### [Exercise directions]
Sift the listing for lines that hold the string "NeuralNetwork" and pull them out.

### [Exercise input]
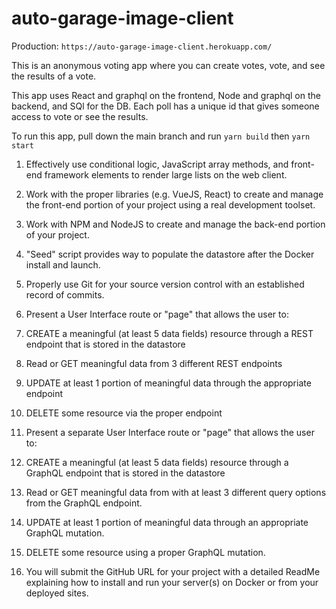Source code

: # auto-garage-image-client

Production: `https://auto-garage-image-client.herokuapp.com/`

This is an anonymous voting app where you can create votes, vote, and see the results of a vote. 

This app uses React and graphql on the frontend, Node and graphql on the backend, and SQl for the DB. Each poll has a unique id that gives someone access to vote or see the results. 

To run this app, pull down the main branch and run `yarn build` then `yarn start`


1.    Effectively use conditional logic, JavaScript array methods, and front-end framework elements to render large lists on the web client.

2.    Work with the proper libraries (e.g. VueJS, React) to create and manage the front-end portion of your project using a real development toolset.

3.    Work with NPM and NodeJS to create and manage the back-end portion of your project.

4.    "Seed" script provides way to populate the datastore after the Docker install and launch.

5.    Properly use Git for your source version control with an established record of commits.

6.    Present a User Interface route or "page" that allows the user to: 

1.    CREATE a meaningful (at least 5 data fields) resource through a REST endpoint that is stored in the datastore

2.    Read or GET meaningful data from 3 different REST endpoints

3.    UPDATE at least 1 portion of meaningful data through the appropriate endpoint

4.    DELETE some resource via the proper endpoint

7.    Present a separate User Interface route or "page" that allows the user to:

1.    CREATE a meaningful (at least 5 data fields) resource through a GraphQL endpoint that is stored in the datastore

2.    Read or GET meaningful data from with at least 3 different query options from the GraphQL endpoint.

3.    UPDATE at least 1 portion of meaningful data through an appropriate GraphQL mutation.

4.    DELETE some resource using a proper GraphQL mutation.

8.    You will submit the GitHub URL for your project with a detailed ReadMe explaining how to install and run your server(s) on Docker or from your deployed sites.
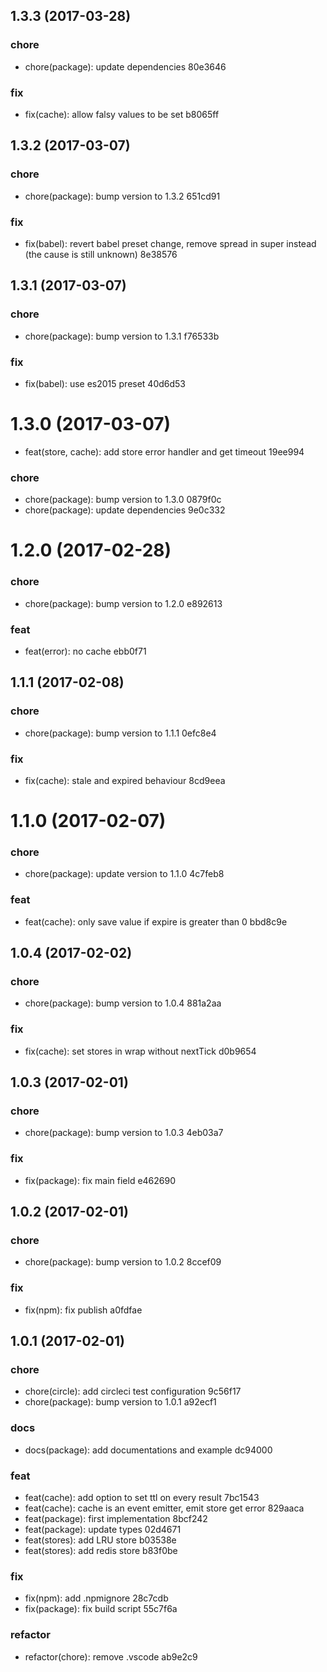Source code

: <a name="1.3.3"></a>
## 1.3.3 (2017-03-28)


### chore

* chore(package): update dependencies 80e3646

### fix

* fix(cache): allow falsy values to be set b8065ff



<a name="1.3.2"></a>
## 1.3.2 (2017-03-07)


### chore

* chore(package): bump version to 1.3.2 651cd91

### fix

* fix(babel): revert babel preset change, remove spread in super instead (the cause is still unknown) 8e38576



<a name="1.3.1"></a>
## 1.3.1 (2017-03-07)


### chore

* chore(package): bump version to 1.3.1 f76533b

### fix

* fix(babel): use es2015 preset 40d6d53



<a name="1.3.0"></a>
# 1.3.0 (2017-03-07)


* feat(store, cache): add store error handler and get timeout 19ee994

### chore

* chore(package): bump version to 1.3.0 0879f0c
* chore(package): update dependencies 9e0c332



<a name="1.2.0"></a>
# 1.2.0 (2017-02-28)


### chore

* chore(package): bump version to 1.2.0 e892613

### feat

* feat(error): no cache ebb0f71



<a name="1.1.1"></a>
## 1.1.1 (2017-02-08)


### chore

* chore(package): bump version to 1.1.1 0efc8e4

### fix

* fix(cache): stale and expired behaviour 8cd9eea



<a name="1.1.0"></a>
# 1.1.0 (2017-02-07)


### chore

* chore(package): update version to 1.1.0 4c7feb8

### feat

* feat(cache): only save value if expire is greater than 0 bbd8c9e



<a name="1.0.4"></a>
## 1.0.4 (2017-02-02)


### chore

* chore(package): bump version to 1.0.4 881a2aa

### fix

* fix(cache): set stores in wrap without nextTick d0b9654



<a name="1.0.3"></a>
## 1.0.3 (2017-02-01)


### chore

* chore(package): bump version to 1.0.3 4eb03a7

### fix

* fix(package): fix main field e462690



<a name="1.0.2"></a>
## 1.0.2 (2017-02-01)


### chore

* chore(package): bump version to 1.0.2 8ccef09

### fix

* fix(npm): fix publish a0fdfae



<a name="1.0.1"></a>
## 1.0.1 (2017-02-01)


### chore

* chore(circle): add circleci test configuration 9c56f17
* chore(package): bump version to 1.0.1 a92ecf1

### docs

* docs(package): add documentations and example dc94000

### feat

* feat(cache): add option to set ttl on every result 7bc1543
* feat(cache): cache is an event emitter, emit store get error 829aaca
* feat(package): first implementation 8bcf242
* feat(package): update types 02d4671
* feat(stores): add LRU store b03538e
* feat(stores): add redis store b83f0be

### fix

* fix(npm): add .npmignore 28c7cdb
* fix(package): fix build script 55c7f6a

### refactor

* refactor(chore): remove .vscode ab9e2c9



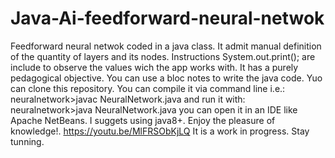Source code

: # Java-Ai-feedforward-neural-netwok
Feedforward neural netwok coded in a java class. It admit manual definition of the quantity of layers and  its nodes.
Instructions System.out.print(); are include to observe the values wich the app works with. 
It has a purely pedagogical objective.
You can use a bloc notes to write the java code.
Yuo can clone this repository.
You can compile it via command line i.e.: neuralnetwork>javac NeuralNetwork.java
and run it with: neuralnetwork>java NeuralNetwork.java
you can open it in an IDE like Apache NetBeans.
I suggets using java8+.
Enjoy the pleasure of knowledge!.
https://youtu.be/MlFRSObKjLQ
It is a work in progress. Stay tunning.
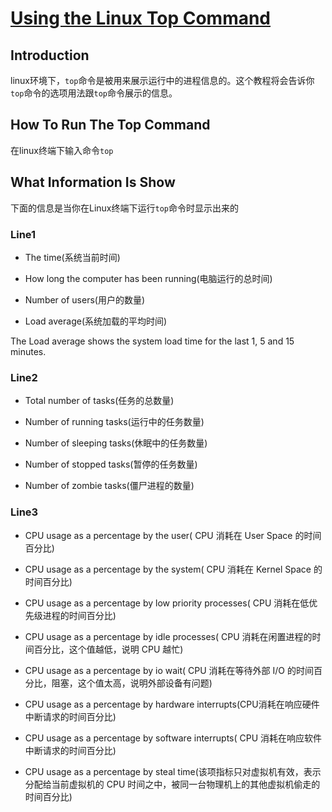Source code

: # [Using the Linux Top Command](https://www.lifewire.com/linux-top-command-2201163)

## Introduction

linux环境下，`top`命令是被用来展示运行中的进程信息的。这个教程将会告诉你`top`命令的选项用法跟`top`命令展示的信息。

## How To Run The Top Command

在linux终端下输入命令`top`

## What Information Is Show

下面的信息是当你在Linux终端下运行`top`命令时显示出来的

### Line1

*	The time(系统当前时间)

*	How long the computer has been running(电脑运行的总时间)

*	Number of users(用户的数量)

*	Load average(系统加载的平均时间)

The Load average shows the system load time for the last 1, 5 and 15 minutes.

### Line2

*	Total number of tasks(任务的总数量)

*	Number of running tasks(运行中的任务数量)

*	Number of sleeping tasks(休眠中的任务数量)

*	Number of stopped tasks(暂停的任务数量)

*	Number of zombie tasks(僵尸进程的数量)

### Line3

*	CPU usage as a percentage by the user( CPU 消耗在 User Space 的时间百分比)

*	CPU usage as a percentage by the system( CPU 消耗在 Kernel Space 的时间百分比)

*	CPU usage as a percentage by low priority processes( CPU 消耗在低优先级进程的时间百分比)

*	CPU usage as a percentage by idle processes( CPU 消耗在闲置进程的时间百分比，这个值越低，说明 CPU 越忙)

*	CPU usage as a percentage by io wait( CPU 消耗在等待外部 I/O 的时间百分比，阻塞，这个值太高，说明外部设备有问题)

*	CPU usage as a percentage by hardware interrupts(CPU消耗在响应硬件中断请求的时间百分比)

*	CPU usage as a percentage by software interrupts( CPU 消耗在响应软件中断请求的时间百分比)

*	CPU usage as a percentage by steal time(该项指标只对虚拟机有效，表示分配给当前虚拟机的 CPU 时间之中，被同一台物理机上的其他虚拟机偷走的时间百分比)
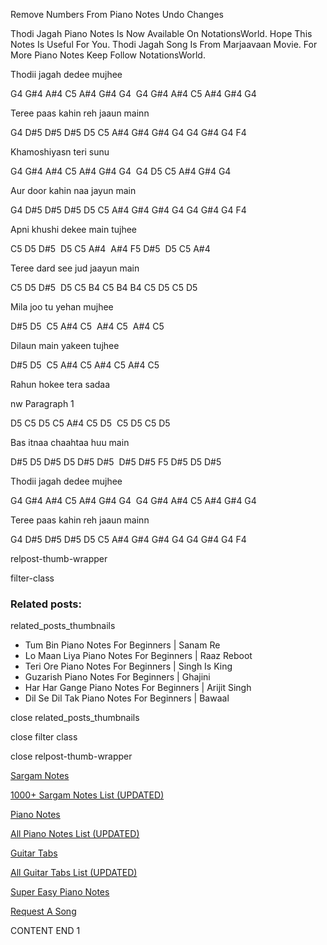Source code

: 
Remove Numbers From Piano Notes
Undo Changes

Thodi Jagah Piano Notes Is Now Available On NotationsWorld. Hope This Notes Is Useful For You. Thodi Jagah Song Is From Marjaavaan Movie. For More Piano Notes Keep Follow NotationsWorld.

Thodii jagah dedee mujhee

G4 G#4 A#4 C5 A#4 G#4 G4  G4 G#4 A#4 C5 A#4 G#4 G4

Teree paas kahin reh jaaun mainn

G4 D#5 D#5 D#5 D5 C5 A#4 G#4 G#4 G4 G4 G#4 G4 F4

Khamoshiyasn teri sunu

G4 G#4 A#4 C5 A#4 G#4 G4  G4 D5 C5 A#4 G#4 G4

Aur door kahin naa jayun main

G4 D#5 D#5 D#5 D5 C5 A#4 G#4 G#4 G4 G4 G#4 G4 F4

Apni khushi dekee main tujhee

C5 D5 D#5  D5 C5 A#4  A#4 F5 D#5  D5 C5 A#4

Teree dard see jud jaayun main

C5 D5 D#5  D5 C5 B4 C5 B4 B4 C5 D5 C5 D5

Mila joo tu yehan mujhee

D#5 D5  C5 A#4 C5  A#4 C5  A#4 C5

Dilaun main yakeen tujhee

D#5 D5  C5 A#4 C5 A#4 C5 A#4 C5

Rahun hokee tera sadaa

nw Paragraph 1

D5 C5 D5 C5 A#4 C5 D5  C5 D5 C5 D5

Bas itnaa chaahtaa huu main

D#5 D5 D#5 D5 D#5 D#5  D#5 D#5 F5 D#5 D5 D#5

Thodii jagah dedee mujhee

G4 G#4 A#4 C5 A#4 G#4 G4  G4 G#4 A#4 C5 A#4 G#4 G4

Teree paas kahin reh jaaun mainn

G4 D#5 D#5 D#5 D5 C5 A#4 G#4 G#4 G4 G4 G#4 G4 F4

relpost-thumb-wrapper

filter-class

### Related posts:

related_posts_thumbnails

* Tum Bin Piano Notes For Beginners | Sanam Re
* Lo Maan Liya Piano Notes For Beginners | Raaz Reboot
* Teri Ore Piano Notes For Beginners | Singh Is King
* Guzarish Piano Notes For Beginners | Ghajini
* Har Har Gange Piano Notes For Beginners | Arijit Singh
* Dil Se Dil Tak Piano Notes For Beginners | Bawaal

close related_posts_thumbnails

close filter class

close relpost-thumb-wrapper

[Sargam Notes](https://www.notationsworld.com/sargam-notes.html)

[1000+ Sargam Notes List (UPDATED)](https://www.notationsworld.com/all-songs-list-sargam-notes.html)

[Piano Notes](https://www.notationsworld.com/piano-notes.html)

[All Piano Notes List (UPDATED)](https://www.notationsworld.com/all-songs-list-piano-notes.html)

[Guitar Tabs](https://www.notationsworld.com/guitar-tabs.html)

[All Guitar Tabs List (UPDATED)](https://www.notationsworld.com/all-songs-list-guitar-tabs.html)

[Super Easy Piano Notes](https://studywall.in/)

[Request A Song](https://www.notationsworld.com/request-a-song.html)

CONTENT END 1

### [Written response]
You can compile it via command line i.e.: neuralnetwork>javac NeuralNetwork.java
and run it with: neuralnetwork>java NeuralNetwork.java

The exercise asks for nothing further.